One one hand she’s apparently fairly litigious, and on the other she’s a lot more famous (or infamous) now via the trial so a new show would have built in publicity.
If you are a producer or director do you roll the dice and include her or avoid her?
$4 million dollars?
I can hire twenty struggling, attractive, talented actresses who aren’t going to go all lawyery on me for dropping them from my show for that kind of money.
So no, I would not hire her. There’s only room for one high maintenance diva on my set, and that’s going to be me. (Although I prefer to be called an “artist.”)
You let her produce her own reality show, taking advantage of her notoriety while placing the burden of working with a diva squarely on her own shoulders.
Otherwise you ask yourself if she’s worth it.

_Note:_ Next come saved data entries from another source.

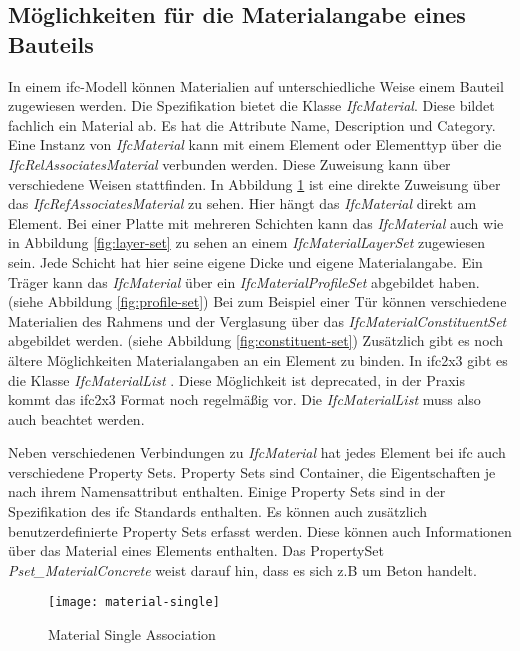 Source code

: \subsection{Möglichkeiten für die  Materialangabe eines Bauteils}
\label{c:basics:ifc:buildingmaterial}
In einem \ac{ifc}-Modell können Materialien auf unterschiedliche Weise einem Bauteil zugewiesen werden. Die Spezifikation bietet die Klasse \textit{IfcMaterial}. Diese bildet fachlich ein Material ab. Es hat die Attribute Name, Description und Category.\citep{ifc_material} Eine Instanz von \textit{IfcMaterial} kann mit einem Element oder Elementtyp über die \textit{IfcRelAssociatesMaterial} verbunden werden. Diese Zuweisung kann über verschiedene Weisen stattfinden. In Abbildung \ref{fig:material-single} ist eine direkte Zuweisung über das \textit{IfcRefAssociatesMaterial} zu sehen. Hier hängt das \textit{IfcMaterial} direkt am Element. 
Bei einer Platte mit mehreren Schichten kann das \textit{IfcMaterial} auch wie in Abbildung \ref{fig:layer-set} zu sehen an einem \textit{IfcMaterialLayerSet} zugewiesen sein. Jede Schicht hat hier seine eigene Dicke und eigene Materialangabe. 
Ein Träger kann das \textit{IfcMaterial} über ein \textit{IfcMaterialProfileSet} abgebildet haben. (siehe Abbildung \ref{fig:profile-set})
Bei zum Beispiel einer Tür können verschiedene Materialien des Rahmens und der Verglasung über das \textit{IfcMaterialConstituentSet} abgebildet werden. (siehe Abbildung \ref{fig:constituent-set}) \citep{ifc_material_association}
Zusätzlich gibt es noch ältere Möglichkeiten Materialangaben an ein Element zu binden. In \ac{ifc2x3} gibt es die Klasse \textit{IfcMaterialList} \citep{Thomas2007_MaterialList}. Diese Möglichkeit ist deprecated, in der Praxis kommt das \ac{ifc2x3} Format noch regelmäßig vor. Die \textit{IfcMaterialList} muss also auch beachtet werden.

Neben verschiedenen Verbindungen zu \textit{IfcMaterial} hat jedes Element bei \ac{ifc} auch verschiedene Property Sets. Property Sets sind Container, die Eigentschaften je nach ihrem Namensattribut enthalten. Einige Property Sets sind in der Spezifikation des \ac{ifc} Standards enthalten. Es können auch zusätzlich benutzerdefinierte Property Sets erfasst werden. Diese können auch Informationen über das Material eines Elements enthalten. \citep{ifc_property_set} Das PropertySet \textit{Pset\_MaterialConcrete} weist darauf hin, dass es sich z.B um Beton handelt.

\begin{figure}[h]
	\centering
	\texttt{[image: material-single]}
	\caption[IfcMaterial]{Material Single Association}
	\label{fig:material-single}
\end{figure}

Often as not, the answer is “no.”
What’s the upside to this risk? Being sued for millions vs the perfect actress to play a wooden she-male model? She’s not black enough for a re-make for Midnight in the Garden of Good and Evil.
I think you may be overstating this point. I do sort of recall that there was a lawsuit when they killed her off Desperate Housewives, but it’s long since gone from the headlines and from most people’s minds. She was never that show’s big draw anyway, and I can’t imagine large numbers of viewers tuning into something new just to see Nicollette Sheridan.
For most actors, these things hurt big time. Take Cliff Robertson who was blacklisted for blowing the whistle on a check forgery scandal.
There’s a lot of dirty stuff going on backstage in Hollywood. A lot. The people who do this know that the actors and such won’t usually sue since it will hurt their careers.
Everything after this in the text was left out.